Much depends, of course, on what one means by “belonging.” One kind of belonging might stimulate learning; the other might limit it. It is necessary, for instance, to belong to the work itself. You are more closely joined to your music if you practice it, and to a book if you read it. But that is not only essential kind of belonging. Any member of an educational institution should be treated as a true member. If a student is admitted to a college, then as far as the college is concerned, that student belongs there. It is not right to admit a word to the sentence and then put it in parentheses—especially if that word is a person, and the sentence is a school.
In addition, teachers and students should show appropriate collegiality.
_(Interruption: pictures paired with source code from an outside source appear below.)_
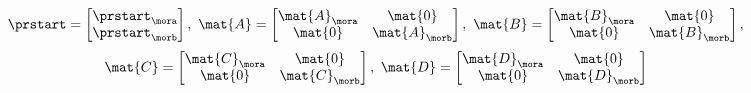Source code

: \begin{equation}\label{eq:LTI-stacking-mor1}
    \prstart=\begin{bmatrix}
        \prstart_\mora \\
        \prstart_\morb
    \end{bmatrix},\
    \mat{A}=\begin{bmatrix}
        \mat{A}_\mora & \mat{0}       \\
        \mat{0}       & \mat{A}_\morb
    \end{bmatrix},\
    \mat{B}=\begin{bmatrix}
        \mat{B}_\mora & \mat{0}       \\
        \mat{0}       & \mat{B}_\morb
    \end{bmatrix},
\end{equation}
\begin{equation}\label{eq:LTI-stacking-mor2}
    \mat{C}=\begin{bmatrix}
        \mat{C}_\mora & \mat{0}       \\
        \mat{0}       & \mat{C}_\morb
    \end{bmatrix},\
    \mat{D}=\begin{bmatrix}
        \mat{D}_\mora & \mat{0}       \\
        \mat{0}       & \mat{D}_\morb
    \end{bmatrix}
\end{equation}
If, for instance, students meet in a study group, they should announce the time and location so that all those interested may attend. If faculty have traditions of doing certain things together, then they should make sure that all are invited.
But here the matter gets tricky. It is possible for a group to become cloying—for students and faculty to spend too much time together and consult each other on minute things. There can even be too much niceness, leaving no room for healthy friction. Or else the disagreements and antagonisms come up in gossip, where rumors rise up and jagged shadows rule.
To find yourself in an intellectual (or artistic) endeavor, you need to resist the immediate collegial pull. The person who goes to the library or spends time working on a theorem may have a stronger sense of belonging (to the field itself) than those who take their meals together, attend events together, and consult each other on every mental step. Far from depending on the latest whisper, she sets her mind on sturdier things.
To speak your mind without fear, you cannot be drowning in acceptance; you must know disapproval, even rejection. Those who expect the sympathetic nods of colleagues will be thrown off when their colleagues are not nodding or smiling; they will ask themselves “what did I do wrong?” (often a deadly question). Good ideas are not consistently popular; anyone with an independent mind will fall out of favor with the group at some point. There is no shame in this; it may be a sign that the person is finding his way.
Moreover, people are not always nice. Sometimes you end up in a class with a snarly professor and grade-grubbing classmates. Or you might find yourself in a setting where nothing is blatantly wrong, but something feels amiss—where you don’t feel exactly at ease, even though no one is rejecting you. What do you do? Go look for a more cordial place? You may find something amiss there, too. It’s good to learn to hold your own in such situations; they will come and go.
What about those you admire? Should they be within your reach? Annie Murphy Paul suggests that it can be damaging to choose role models whose accomplishments are far beyond yours. Choose people closer to your range, she advises. I am not at all sure of this. One can lose oneself in the work of an intensely admired person. For a stretch of time, comparisons disappear. When they reappear, so do ideas and yearnings. The student knows what to strive for, or grasps a part of it.
Yet certain kinds of belonging do make a difference in learning. It is painful to be ignored or rejected by peers and teachers. There are places where one feels in one’s element and thrives on account of this. Yet anyone who wishes to enter a field should prepare for a bit of loneliness in it—not too much, of course, but a bit. I do mean loneliness, not just aloneness or solitude. Comfort and company are not always present, nor would things be better if they were.
How does one find the right combination of apartness and collegiality? One knows it when one finds it, but it can also shift. As much as a person longs for an intellectual home, it is a contradiction in terms. Intellect requires some homesickness, some conception of absent things. It also needs conversation, rapport, encouragement—but not to the point where their absence seems a calamity. The loss of a friend is sad, sometimes terribly so; the loss of approval or applause, just part of one’s work.